Hello,
This is the 1st time I've posted to this board (normally on EN), but I've been struggling with this issue for the last 5 days or so.
At a counseling session last week, my H acknowledged that he is depressed. This was after a crisis the weekend before where he felt so confused and lost that he wanted to leave our home.
The therapist (actually my IC who has agreed to see us for MC after 2 failed experienced with MCs) has prescribed medication, but I know this is just the beginning of what I hope will be a healing process.
My H has been through a lot the last 2-3 years in addition to our M issues - largely the death of his father from a brain tumor. He was diagnosed with a Grade 4 glioblastoma (the worst tumor possible) on Valentine's Day and died at the end of that July. He loved his father very much, and feels very alone now. He has serious issues with his mother (which I made worse), extreme pressure at work, and I am afraid is still angry with God for not saving his father.

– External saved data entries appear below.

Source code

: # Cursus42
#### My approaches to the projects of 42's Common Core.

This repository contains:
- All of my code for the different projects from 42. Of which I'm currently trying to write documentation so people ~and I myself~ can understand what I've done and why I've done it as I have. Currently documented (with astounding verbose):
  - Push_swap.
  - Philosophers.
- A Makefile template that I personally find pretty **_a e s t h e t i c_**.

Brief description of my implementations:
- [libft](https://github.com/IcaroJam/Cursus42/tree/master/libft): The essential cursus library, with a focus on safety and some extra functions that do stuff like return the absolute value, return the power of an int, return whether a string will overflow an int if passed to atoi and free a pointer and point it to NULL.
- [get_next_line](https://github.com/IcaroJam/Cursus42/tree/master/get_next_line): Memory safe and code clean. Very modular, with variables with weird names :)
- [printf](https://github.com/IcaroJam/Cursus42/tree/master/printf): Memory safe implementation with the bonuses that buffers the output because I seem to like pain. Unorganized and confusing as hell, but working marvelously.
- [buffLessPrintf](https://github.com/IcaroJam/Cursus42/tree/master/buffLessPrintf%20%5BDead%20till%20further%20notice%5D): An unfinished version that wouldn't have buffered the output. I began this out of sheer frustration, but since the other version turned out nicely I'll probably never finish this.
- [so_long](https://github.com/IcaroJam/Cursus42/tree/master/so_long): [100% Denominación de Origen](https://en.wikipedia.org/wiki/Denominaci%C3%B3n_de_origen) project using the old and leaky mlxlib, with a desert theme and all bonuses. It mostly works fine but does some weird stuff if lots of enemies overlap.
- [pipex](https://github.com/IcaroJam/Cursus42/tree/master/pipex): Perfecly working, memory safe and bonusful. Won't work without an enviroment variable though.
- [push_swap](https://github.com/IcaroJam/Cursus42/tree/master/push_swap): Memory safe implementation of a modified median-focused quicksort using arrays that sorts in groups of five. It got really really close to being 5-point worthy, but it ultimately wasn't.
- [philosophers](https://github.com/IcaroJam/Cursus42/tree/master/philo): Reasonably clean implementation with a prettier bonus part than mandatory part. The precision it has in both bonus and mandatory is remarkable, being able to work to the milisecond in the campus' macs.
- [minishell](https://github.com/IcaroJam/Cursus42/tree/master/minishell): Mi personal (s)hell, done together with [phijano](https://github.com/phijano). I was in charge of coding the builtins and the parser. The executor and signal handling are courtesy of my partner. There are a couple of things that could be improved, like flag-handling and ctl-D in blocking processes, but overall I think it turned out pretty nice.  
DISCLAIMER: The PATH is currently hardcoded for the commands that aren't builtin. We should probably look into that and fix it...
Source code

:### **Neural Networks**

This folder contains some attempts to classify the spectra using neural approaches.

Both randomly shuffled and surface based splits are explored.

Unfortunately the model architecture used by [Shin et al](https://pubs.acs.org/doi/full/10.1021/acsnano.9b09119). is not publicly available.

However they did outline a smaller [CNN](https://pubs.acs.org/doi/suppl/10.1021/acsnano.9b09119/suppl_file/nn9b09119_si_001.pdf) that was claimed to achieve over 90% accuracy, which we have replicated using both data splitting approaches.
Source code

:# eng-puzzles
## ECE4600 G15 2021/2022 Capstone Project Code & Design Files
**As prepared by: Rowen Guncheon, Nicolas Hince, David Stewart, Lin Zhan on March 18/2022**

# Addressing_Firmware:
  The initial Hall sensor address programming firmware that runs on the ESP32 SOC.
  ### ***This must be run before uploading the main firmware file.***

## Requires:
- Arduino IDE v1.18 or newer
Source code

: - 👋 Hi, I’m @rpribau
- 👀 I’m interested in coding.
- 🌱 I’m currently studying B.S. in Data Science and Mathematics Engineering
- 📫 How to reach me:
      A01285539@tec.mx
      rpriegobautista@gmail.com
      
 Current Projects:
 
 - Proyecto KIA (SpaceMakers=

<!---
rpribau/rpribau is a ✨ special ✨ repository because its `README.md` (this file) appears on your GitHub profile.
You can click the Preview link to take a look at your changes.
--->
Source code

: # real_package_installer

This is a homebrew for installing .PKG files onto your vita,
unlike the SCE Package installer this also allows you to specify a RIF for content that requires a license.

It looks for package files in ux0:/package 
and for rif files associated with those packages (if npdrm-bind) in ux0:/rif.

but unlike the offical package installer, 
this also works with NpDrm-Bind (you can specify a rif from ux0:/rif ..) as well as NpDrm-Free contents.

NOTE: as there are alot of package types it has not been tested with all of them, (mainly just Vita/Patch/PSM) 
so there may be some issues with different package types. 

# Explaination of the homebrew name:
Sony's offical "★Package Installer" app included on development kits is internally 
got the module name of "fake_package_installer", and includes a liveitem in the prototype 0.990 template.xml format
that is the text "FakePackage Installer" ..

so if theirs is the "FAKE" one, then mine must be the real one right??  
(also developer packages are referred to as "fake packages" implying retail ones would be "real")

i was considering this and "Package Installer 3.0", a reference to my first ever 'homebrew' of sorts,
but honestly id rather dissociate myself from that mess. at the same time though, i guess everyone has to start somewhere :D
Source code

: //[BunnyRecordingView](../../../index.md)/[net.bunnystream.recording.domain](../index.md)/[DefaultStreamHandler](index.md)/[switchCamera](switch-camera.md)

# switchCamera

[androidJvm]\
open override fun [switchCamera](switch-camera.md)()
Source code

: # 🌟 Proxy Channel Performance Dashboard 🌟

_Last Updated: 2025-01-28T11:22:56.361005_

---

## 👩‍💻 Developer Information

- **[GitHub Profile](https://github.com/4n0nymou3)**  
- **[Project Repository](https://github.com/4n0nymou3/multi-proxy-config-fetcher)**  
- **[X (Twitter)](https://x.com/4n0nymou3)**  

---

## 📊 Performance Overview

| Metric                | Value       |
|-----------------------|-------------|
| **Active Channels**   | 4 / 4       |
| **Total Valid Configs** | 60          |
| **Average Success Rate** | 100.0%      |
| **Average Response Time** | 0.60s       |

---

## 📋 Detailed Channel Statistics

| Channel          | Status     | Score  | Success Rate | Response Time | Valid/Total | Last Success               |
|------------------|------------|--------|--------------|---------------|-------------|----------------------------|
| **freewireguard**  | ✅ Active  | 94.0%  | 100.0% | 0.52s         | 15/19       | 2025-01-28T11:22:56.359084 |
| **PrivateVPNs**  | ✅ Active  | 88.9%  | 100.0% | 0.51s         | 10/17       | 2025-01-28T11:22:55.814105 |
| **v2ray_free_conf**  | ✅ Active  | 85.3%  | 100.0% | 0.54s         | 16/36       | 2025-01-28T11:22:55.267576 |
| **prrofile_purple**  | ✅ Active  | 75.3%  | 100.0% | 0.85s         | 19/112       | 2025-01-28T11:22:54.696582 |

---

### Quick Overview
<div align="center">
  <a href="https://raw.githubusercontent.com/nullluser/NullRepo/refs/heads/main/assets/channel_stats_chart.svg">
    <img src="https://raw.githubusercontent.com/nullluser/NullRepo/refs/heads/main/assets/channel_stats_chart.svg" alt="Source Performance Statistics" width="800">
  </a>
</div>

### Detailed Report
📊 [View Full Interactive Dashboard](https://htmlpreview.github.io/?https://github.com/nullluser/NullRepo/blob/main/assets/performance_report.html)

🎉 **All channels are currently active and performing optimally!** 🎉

He has held a lot of this in for quite a long time, and I am at such a loss as to what I can do to help.
I am upset with myself for not seeing that he was in this state of mind (I have a long history of clinical depression and currently take medication) and that I have not been a better wife.
We are both Christians, but have not attended church regularly since we married (we have been looking, visiting since June 03 when we had our first crisis, but I know we are not trying hard enough).
I also believe that I am responsible for our finding a church home and thus the foundation for our future through Christ - by saying this, I mean, my H will go to church if I initiate and direct, but I do not believe he will ever be the one to lead in this step. I have no idea what will happen when we find the right place, but this 1st step is my responsibility.
My request is for quidance - in praying for my H (for the depression to lift, for our M, for me to remain strong while my H needs me the most, in finding a good church.